Case Study: University of Southern California Annenberg Innovation Lab

Gains insight into public sentiment with near-real-time analytics of social media streams

Published on 25 Feb 2013

"When you’re looking at a political debate or an Oscars show, you need to analyze a million tweets in a very short period of time. We’ve never had a problem tackling these projects with IBM Infosphere Streams." - Professor Jonathan Taplin, Director, Annenberg Innovation Lab, University of Southern California

Customer:
University of Southern California Annenberg Innovation Lab

Industry:
Education, Media & Entertainment

Deployment country:
United States

Solution:
Big Data, Big Data & Analytics, Big Data & Analytics: Operations/Fraud/Threats, Smarter Computing, Social Business, Social Business for Marketing

Overview

On the University of Southern California (USC) campus in Los Angeles, exciting new research is helping businesses, nonprofit organizations and governmental bodies gain new insight from millions of online conversations.

Business need:
The University of Southern California (USC) Annenberg Innovation Lab wanted to uncover insights buried in the millions of daily online conversations.

Solution:
Through a sentiment-analytics project using IBM big data solutions, USC scholars are capturing and analyzing millions of tweets, Facebook posts and other social media conversations to help uncover trends in near-real time.

Benefits:
● Demonstrated the impact of a TV ad within a day of airing ● Helped show in near-real time the sentiment of debate viewers ● Expected to enable nations to gain early notice of emerging health crises or civil unrest

Case Study

On the University of Southern California (USC) campus in Los Angeles, exciting new research is helping businesses, nonprofit organizations and governmental bodies gain new insight from millions of online conversations.
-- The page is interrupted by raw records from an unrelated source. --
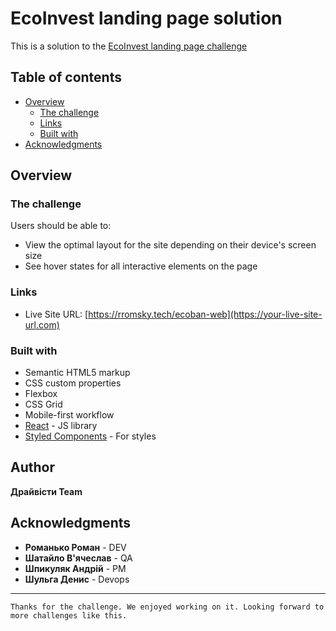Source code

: # EcoInvest landing page solution

This is a solution to the
[EcoInvest landing page challenge](https://rromsky.tech/ecobank-web)

## Table of contents

- [Overview](#overview)
  - [The challenge](#the-challenge)
  - [Links](#links)
  - [Built with](#built-with)
- [Acknowledgments](#acknowledgments)

## Overview

### The challenge

Users should be able to:

- View the optimal layout for the site depending on their device's screen size
- See hover states for all interactive elements on the page

### Links

- Live Site URL: [https://rromsky.tech/ecoban-web](https://your-live-site-url.com)

### Built with

- Semantic HTML5 markup
- CSS custom properties
- Flexbox
- CSS Grid
- Mobile-first workflow
- [React](https://reactjs.org/) - JS library
- [Styled Components](https://styled-components.com/) - For styles

## Author

**Драйвісти Team**

## Acknowledgments

- **Романько Роман** - DEV
- **Шатайло В'ячеслав** - QA
- **Шпикуляк Андрій** - PM
- **Шульга Денис** - Devops

---

`Thanks for the challenge. We enjoyed working on it. Looking forward to more challenges like this.`

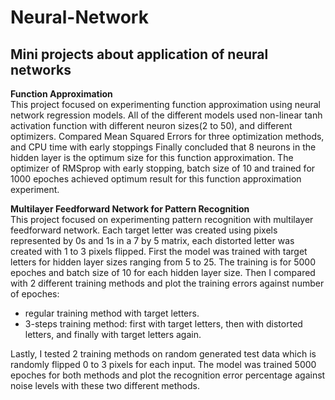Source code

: # Neural-Network
Mini projects about application of neural networks
------------------------------------------------------------------------------------------------------------




**Function Approximation**\
This project focused on experimenting function approximation using neural network regression models.
All of the different models used non-linear tanh activation function with different neuron sizes(2 to 50),
and different optimizers.
Compared Mean Squared Errors for three optimization methods, and CPU time with early stoppings
Finally concluded that 8 neurons in the hidden layer is the optimum size for this function approximation.
The optimizer of RMSprop with early stopping, batch size of 10 and trained for 1000 epoches achieved optimum 
result for this function approximation experiment.

**Multilayer Feedforward Network for Pattern Recognition**\
This project focused on experimenting pattern recognition with multilayer feedforward network.
Each target letter was created using pixels represented by 0s and 1s in a 7 by 5 matrix, each distorted letter 
was created with 1 to 3 pixels flipped.
First the model was trained with target letters for hidden layer sizes ranging from 5 to 25. The training is 
for 5000 epoches and batch size of 10 for each hidden layer size.
Then I compared with 2 different training methods and plot the training errors against number of epoches:
- regular training method with target letters.
- 3-steps training method: first with target letters, then with distorted letters, and finally with target 
letters again.  
<a/>
  
Lastly, I tested 2 training methods on random generated test data which is randomly flipped 0 to 3 pixels for
each input. The model was trained 5000 epoches for both methods and plot the recognition error percentage against noise levels with these two different methods.

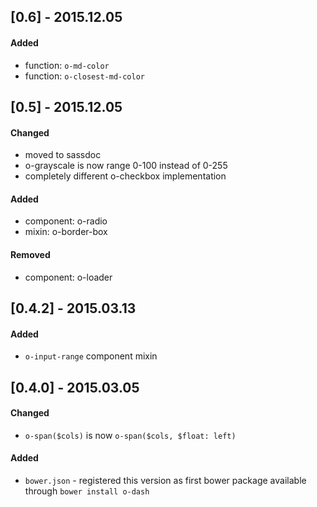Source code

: ## [0.6] - 2015.12.05

#### Added

+ function: `o-md-color`
+ function: `o-closest-md-color`

## [0.5] - 2015.12.05

#### Changed

+ moved to sassdoc
+ o-grayscale is now range 0-100 instead of 0-255
+ completely different o-checkbox implementation

#### Added

+ component: o-radio
+ mixin: o-border-box

#### Removed

+ component: o-loader

## [0.4.2] - 2015.03.13

#### Added

+ `o-input-range` component mixin

## [0.4.0] - 2015.03.05

#### Changed

+ `o-span($cols)` is now `o-span($cols, $float: left)`

#### Added

+ `bower.json` - registered this version as first bower package
  available through `bower install o-dash`
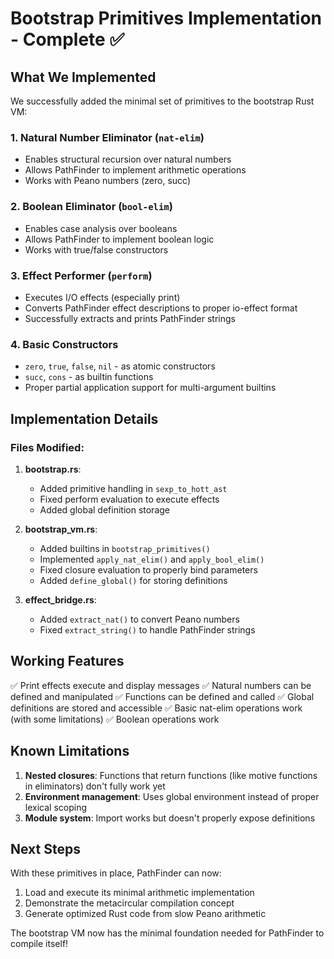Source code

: # Bootstrap Primitives Implementation - Complete ✅

## What We Implemented

We successfully added the minimal set of primitives to the bootstrap Rust VM:

### 1. **Natural Number Eliminator (`nat-elim`)**
- Enables structural recursion over natural numbers
- Allows PathFinder to implement arithmetic operations
- Works with Peano numbers (zero, succ)

### 2. **Boolean Eliminator (`bool-elim`)**  
- Enables case analysis over booleans
- Allows PathFinder to implement boolean logic
- Works with true/false constructors

### 3. **Effect Performer (`perform`)**
- Executes I/O effects (especially print)
- Converts PathFinder effect descriptions to proper io-effect format
- Successfully extracts and prints PathFinder strings

### 4. **Basic Constructors**
- `zero`, `true`, `false`, `nil` - as atomic constructors
- `succ`, `cons` - as builtin functions
- Proper partial application support for multi-argument builtins

## Implementation Details

### Files Modified:

1. **bootstrap.rs**:
   - Added primitive handling in `sexp_to_hott_ast`
   - Fixed perform evaluation to execute effects
   - Added global definition storage

2. **bootstrap_vm.rs**:
   - Added builtins in `bootstrap_primitives()`
   - Implemented `apply_nat_elim()` and `apply_bool_elim()`
   - Fixed closure evaluation to properly bind parameters
   - Added `define_global()` for storing definitions

3. **effect_bridge.rs**:
   - Added `extract_nat()` to convert Peano numbers
   - Fixed `extract_string()` to handle PathFinder strings

## Working Features

✅ Print effects execute and display messages
✅ Natural numbers can be defined and manipulated
✅ Functions can be defined and called
✅ Global definitions are stored and accessible
✅ Basic nat-elim operations work (with some limitations)
✅ Boolean operations work

## Known Limitations

1. **Nested closures**: Functions that return functions (like motive functions in eliminators) don't fully work yet
2. **Environment management**: Uses global environment instead of proper lexical scoping
3. **Module system**: Import works but doesn't properly expose definitions

## Next Steps

With these primitives in place, PathFinder can now:
1. Load and execute its minimal arithmetic implementation
2. Demonstrate the metacircular compilation concept
3. Generate optimized Rust code from slow Peano arithmetic

The bootstrap VM now has the minimal foundation needed for PathFinder to compile itself!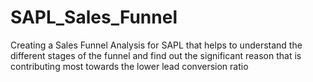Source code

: # SAPL_Sales_Funnel
Creating a Sales Funnel Analysis for SAPL that helps to understand the different stages of the funnel and find out the significant reason that is contributing most towards the lower lead conversion ratio
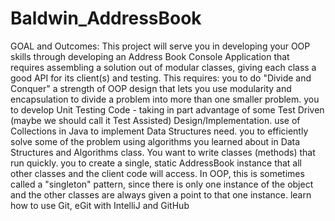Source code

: # Baldwin_AddressBook
GOAL and Outcomes:  This project will serve you in developing your OOP skills through developing an Address Book Console Application that requires assembling a solution out of modular classes, giving each class a good API for its client(s) and testing. This requires:      you to do "Divide and Conquer" a strength of OOP design that lets you use modularity and encapsulation to divide a problem into more than one smaller problem.     you to develop Unit Testing Code - taking in part advantage of some Test Driven (maybe we should call it Test Assisted) Design/Implementation.     use of Collections in Java to implement Data Structures need.     you to efficiently solve some of the problem using algorithms you learned about in Data Structures and Algorithms class. You want to write classes (methods) that run quickly.     you to create a single, static AddressBook instance that all other classes and the client code will access. In OOP, this is sometimes called a "singleton" pattern, since there is only one instance of the object and the other classes are always given a point to that one instance.     learn how to use Git, eGit with IntelliJ and GitHub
The project uses IBM big data solutions—including IBM® InfoSphere® Streams software and IBM BigSheets, a component of IBM InfoSphere BigInsights™ software—to help researchers analyze millions of tweets in near-real time and uncover trends that may have gone unnoticed previously.
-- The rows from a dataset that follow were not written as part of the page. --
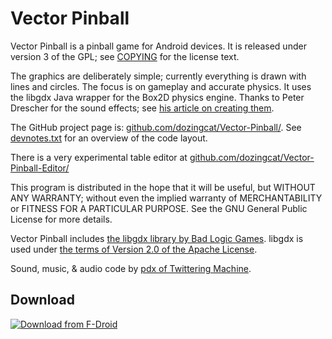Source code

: # Vector Pinball

Vector Pinball is a pinball game for Android devices.
It is released under version 3 of the GPL; see [COPYING](COPYING.txt) for the license text.

The graphics are deliberately simple; currently everything is drawn with lines and circles.
The focus is on gameplay and accurate physics.
It uses the libgdx Java wrapper for the Box2D physics engine.
Thanks to Peter Drescher for the sound effects; see [his article on creating them](https://www.twittering.com/webarchive_articles/FMOD%20for%20Android%20-%20O'Reilly%20Broadcast.html).

The GitHub project page is: [github.com/dozingcat/Vector-Pinball/](https://github.com/dozingcat/Vector-Pinball/).
See [devnotes.txt](devnotes.txt) for an overview of the code layout.

There is a very experimental table editor at [github.com/dozingcat/Vector-Pinball-Editor/](https://github.com/dozingcat/Vector-Pinball-Editor/)

This program is distributed in the hope that it will be useful,
but WITHOUT ANY WARRANTY; without even the implied warranty of
MERCHANTABILITY or FITNESS FOR A PARTICULAR PURPOSE.  See the
GNU General Public License for more details.

Vector Pinball includes [the libgdx library by Bad Logic Games](http://libgdx.badlogicgames.com/).
libgdx is used under [the terms of Version 2.0 of the Apache License](https://www.apache.org/licenses/LICENSE-2.0).

Sound, music, & audio code by [pdx of Twittering Machine](http://www.twittering.com).

## Download

[![Download from F-Droid](https://camo.githubusercontent.com/7df0eafa4433fa4919a56f87c3d99cf81b68d01c/68747470733a2f2f662d64726f69642e6f72672f77696b692f696d616765732f632f63342f462d44726f69642d627574746f6e5f617661696c61626c652d6f6e2e706e67 "Download from F-Droid")](https://f-droid.org/repository/browse/?fdid=com.dozingcatsoftware.bouncy)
“USC’s Annenberg Innovation Lab is what we call a think-and-do tank,” says Professor Jonathan Taplin, director of the USC Annenberg Innovation Lab. “The lab offers a place to understand today’s participatory culture and how we can make cities and society work better.”
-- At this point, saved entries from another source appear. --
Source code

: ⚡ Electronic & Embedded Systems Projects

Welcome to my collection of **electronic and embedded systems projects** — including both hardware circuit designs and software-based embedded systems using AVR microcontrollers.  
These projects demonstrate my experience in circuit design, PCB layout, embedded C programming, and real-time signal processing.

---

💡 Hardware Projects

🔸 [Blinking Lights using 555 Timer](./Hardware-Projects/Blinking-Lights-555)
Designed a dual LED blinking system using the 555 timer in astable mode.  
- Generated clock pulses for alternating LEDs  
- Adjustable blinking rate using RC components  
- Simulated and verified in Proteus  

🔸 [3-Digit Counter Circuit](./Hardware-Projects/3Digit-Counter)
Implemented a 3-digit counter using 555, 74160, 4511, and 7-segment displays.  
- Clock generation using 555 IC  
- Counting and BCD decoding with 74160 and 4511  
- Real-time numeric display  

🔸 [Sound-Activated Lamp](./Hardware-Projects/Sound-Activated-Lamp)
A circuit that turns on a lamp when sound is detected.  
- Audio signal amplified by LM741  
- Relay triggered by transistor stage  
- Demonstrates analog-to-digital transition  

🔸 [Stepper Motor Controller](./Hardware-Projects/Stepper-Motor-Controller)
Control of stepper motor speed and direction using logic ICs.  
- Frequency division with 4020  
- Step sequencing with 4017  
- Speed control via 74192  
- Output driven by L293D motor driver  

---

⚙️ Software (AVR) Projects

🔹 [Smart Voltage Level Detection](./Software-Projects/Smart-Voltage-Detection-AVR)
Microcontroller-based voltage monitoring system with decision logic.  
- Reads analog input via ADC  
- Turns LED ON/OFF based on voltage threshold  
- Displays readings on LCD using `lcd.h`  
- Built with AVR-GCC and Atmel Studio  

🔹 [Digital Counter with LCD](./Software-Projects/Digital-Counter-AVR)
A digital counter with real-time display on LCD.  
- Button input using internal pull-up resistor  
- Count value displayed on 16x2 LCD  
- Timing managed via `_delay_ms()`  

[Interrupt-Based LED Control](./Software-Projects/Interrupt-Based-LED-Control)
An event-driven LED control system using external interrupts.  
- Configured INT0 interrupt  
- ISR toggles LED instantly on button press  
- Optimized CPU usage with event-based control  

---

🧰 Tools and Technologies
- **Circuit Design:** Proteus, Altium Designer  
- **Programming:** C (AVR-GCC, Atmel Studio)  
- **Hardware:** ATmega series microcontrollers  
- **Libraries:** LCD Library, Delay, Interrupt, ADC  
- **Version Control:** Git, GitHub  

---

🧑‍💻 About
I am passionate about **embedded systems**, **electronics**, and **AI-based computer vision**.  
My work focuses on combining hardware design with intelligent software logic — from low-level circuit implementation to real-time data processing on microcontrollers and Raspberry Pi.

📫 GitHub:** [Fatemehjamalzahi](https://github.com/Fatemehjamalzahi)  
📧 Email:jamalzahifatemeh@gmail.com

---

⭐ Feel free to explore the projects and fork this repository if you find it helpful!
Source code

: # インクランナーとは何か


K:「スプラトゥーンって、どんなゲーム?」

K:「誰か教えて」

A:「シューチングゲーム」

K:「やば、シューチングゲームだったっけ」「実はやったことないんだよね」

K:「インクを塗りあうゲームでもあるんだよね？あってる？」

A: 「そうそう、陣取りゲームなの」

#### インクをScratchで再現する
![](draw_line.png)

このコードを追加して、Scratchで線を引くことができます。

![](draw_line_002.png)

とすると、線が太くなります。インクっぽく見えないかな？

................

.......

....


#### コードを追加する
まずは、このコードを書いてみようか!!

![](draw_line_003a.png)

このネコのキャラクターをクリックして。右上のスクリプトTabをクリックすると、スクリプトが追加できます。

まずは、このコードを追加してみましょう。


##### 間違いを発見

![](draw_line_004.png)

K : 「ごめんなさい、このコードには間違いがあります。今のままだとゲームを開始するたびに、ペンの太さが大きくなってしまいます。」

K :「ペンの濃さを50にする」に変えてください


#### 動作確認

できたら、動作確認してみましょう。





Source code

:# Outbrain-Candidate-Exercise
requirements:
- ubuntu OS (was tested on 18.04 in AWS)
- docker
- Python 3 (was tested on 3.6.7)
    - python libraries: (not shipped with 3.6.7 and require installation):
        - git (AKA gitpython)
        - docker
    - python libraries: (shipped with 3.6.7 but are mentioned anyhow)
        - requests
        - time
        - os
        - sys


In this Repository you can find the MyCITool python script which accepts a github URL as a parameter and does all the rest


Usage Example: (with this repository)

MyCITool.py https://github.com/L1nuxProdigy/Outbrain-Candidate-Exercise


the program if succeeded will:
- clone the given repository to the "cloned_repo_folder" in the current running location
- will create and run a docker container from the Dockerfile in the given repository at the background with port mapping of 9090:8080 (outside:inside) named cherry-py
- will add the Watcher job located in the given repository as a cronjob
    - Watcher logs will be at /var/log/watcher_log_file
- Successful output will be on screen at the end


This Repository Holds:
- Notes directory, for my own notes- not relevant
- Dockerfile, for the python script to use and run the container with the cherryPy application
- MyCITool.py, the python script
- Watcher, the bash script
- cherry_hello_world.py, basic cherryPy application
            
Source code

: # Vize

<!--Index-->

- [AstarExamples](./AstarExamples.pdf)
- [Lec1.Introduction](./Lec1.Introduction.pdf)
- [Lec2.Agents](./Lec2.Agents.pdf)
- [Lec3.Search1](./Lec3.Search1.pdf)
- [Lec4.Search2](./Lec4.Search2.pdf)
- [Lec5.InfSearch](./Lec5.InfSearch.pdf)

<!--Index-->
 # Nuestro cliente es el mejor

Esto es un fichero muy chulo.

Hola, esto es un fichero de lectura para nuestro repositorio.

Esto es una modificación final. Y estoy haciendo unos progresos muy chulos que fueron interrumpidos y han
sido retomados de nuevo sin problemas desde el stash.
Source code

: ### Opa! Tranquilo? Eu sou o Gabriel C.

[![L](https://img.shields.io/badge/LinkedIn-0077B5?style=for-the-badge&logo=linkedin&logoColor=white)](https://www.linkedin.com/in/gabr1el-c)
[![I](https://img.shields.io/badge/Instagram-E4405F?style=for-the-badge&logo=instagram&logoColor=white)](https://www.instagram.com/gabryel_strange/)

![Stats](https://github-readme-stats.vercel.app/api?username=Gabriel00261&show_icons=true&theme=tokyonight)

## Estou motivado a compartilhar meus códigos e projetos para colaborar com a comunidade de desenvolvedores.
Gaining game-changing insight

To understand what insights advertisers could gain from online conversations, the lab launched a research project using IBM BigSheets, a component of IBM InfoSphere BigInsights software, that analyzed social media posts related to new movie releases.

“We were trying to understand: Could you determine how movies would open based on the social buzz?” says Taplin. “What we found was that the ability to understand public sentiment in real time was very predictive of how a movie would open and what advertising worked. For instance, we tracked the DreamWorks’ movie Puss in Boots, which had a slower following in the weeks leading up to its release. When they dropped a gigantic TV buy, we saw within two days, Puss in Boots became the most talked about movie. We could see immediately that the ad campaign worked.”

In television, this insight could potentially change how networks develop shows.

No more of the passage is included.